Over the past decade, the use of ketamine has been growing in utility and popularity amongst mental health clinicians and patients alike as a potential treatment option for various forms of emotional distress. Ketamine treatment, in combination with psychotherapy, which is also referred to as Ketamine Assisted Psychotherapy (KAP), can provide profound relief from depression and/or anxiety symptoms sometimes even after a single treatment. Most typically, the treatment is offered as a series of ketamine treatments alongside psychotherapy sessions to support more lasting changes in mood, anxiety, and/or substance use problems; depending on the intentions set at the beginning of treatment.



What is Ketamine?


Ketamine was first synthesized in 1956 and approved for use by the FDA as an anesthetic in the United States in 1970. It was first used in clinical practice in the 1960s as an alternative to its parent compound, phencyclidine (PCP), as an anesthetic agent during surgery. While the use of PCP has since been discontinued in the US due to undesirable side effects, ketamine continues to be a preferred anesthetic due to its highly favorable safety and tolerability profile. Initially, ketamine was classified as a “dissociative anesthetic” by the anesthesiologists, however; it has more recently gained traction in the psychiatric community as a potential treatment for a variety of psychiatric disorders. At the time of writing this (July 2022), this is the only psychedelic drug available to mental health providers for the treatment of emotional distress manifesting in a variety of psychiatric disorders. The FDA has only approved an intranasal form of ketamine called Spavato, to be used specifically for Treatment-Resistant Depression. Nonetheless, the success clinicians and patients have experienced with other forms of ketamine and for the treatment of other mental health conditions, has led to a significant rise in its clinical use. Between 2015 - 2018, the United States has seen a dramatic 500% increase in mental health offices offering ketamine treatments. Clinicians administer ketamine to patients via the intravenous route (i.v.), intramuscular injection (IM inj.), orally via absorption through mucosal membranes in the mouth, or via intranasal routes.

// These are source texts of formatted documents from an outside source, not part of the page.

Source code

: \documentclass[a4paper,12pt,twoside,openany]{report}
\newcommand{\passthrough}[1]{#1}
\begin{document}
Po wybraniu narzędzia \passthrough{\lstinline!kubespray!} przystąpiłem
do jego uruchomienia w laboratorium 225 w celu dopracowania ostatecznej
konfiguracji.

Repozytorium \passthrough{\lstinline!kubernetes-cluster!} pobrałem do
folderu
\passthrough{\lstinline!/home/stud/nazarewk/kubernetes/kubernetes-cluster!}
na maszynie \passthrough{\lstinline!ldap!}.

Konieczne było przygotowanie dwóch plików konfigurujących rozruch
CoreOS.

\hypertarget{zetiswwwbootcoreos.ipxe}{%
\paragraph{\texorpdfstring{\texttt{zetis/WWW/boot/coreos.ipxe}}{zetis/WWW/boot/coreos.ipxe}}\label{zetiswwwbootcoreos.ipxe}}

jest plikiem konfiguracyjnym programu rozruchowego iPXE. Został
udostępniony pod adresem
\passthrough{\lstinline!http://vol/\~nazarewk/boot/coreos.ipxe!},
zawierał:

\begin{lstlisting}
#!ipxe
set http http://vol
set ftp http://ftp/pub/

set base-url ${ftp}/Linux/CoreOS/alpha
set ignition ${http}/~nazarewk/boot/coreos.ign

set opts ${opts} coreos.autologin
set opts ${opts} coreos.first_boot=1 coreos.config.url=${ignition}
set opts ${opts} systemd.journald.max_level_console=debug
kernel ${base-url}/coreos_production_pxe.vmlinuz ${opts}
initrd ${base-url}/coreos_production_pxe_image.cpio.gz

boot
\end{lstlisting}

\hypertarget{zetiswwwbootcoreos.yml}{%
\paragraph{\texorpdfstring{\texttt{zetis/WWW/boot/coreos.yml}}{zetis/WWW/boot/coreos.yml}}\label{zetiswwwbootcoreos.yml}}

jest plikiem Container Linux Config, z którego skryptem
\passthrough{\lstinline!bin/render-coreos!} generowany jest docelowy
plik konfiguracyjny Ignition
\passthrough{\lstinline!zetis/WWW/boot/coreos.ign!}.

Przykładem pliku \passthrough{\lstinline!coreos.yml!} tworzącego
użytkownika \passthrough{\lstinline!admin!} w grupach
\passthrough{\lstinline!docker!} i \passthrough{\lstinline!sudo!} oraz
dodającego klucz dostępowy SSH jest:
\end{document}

What is Ketamine Assisted Therapy?


Ketamine Assisted Psychotherapy (KAP) is a therapy utilizing ketamine combined with psychotherapy to treat a variety of mental health conditions. Ketamine can enhance and deepen the therapeutic process. Its treatment is usually combined with somatic and experiential-based psychotherapies such as Existential psychotherapy, Hakomi method therapy, and Internal Family Systems (IFS), in conjunction with mindfulness practices. KAP also supports and encourages the inclusion and/or development of spirituality and spiritual practices. Many practitioners believe accessing the psychospiritual aspects of the treatment process enhances the healing effects of KAP. Specific intentions are made at the onset of a KAP session reflecting the individual's aspirations for the care on an emotional or spiritual level.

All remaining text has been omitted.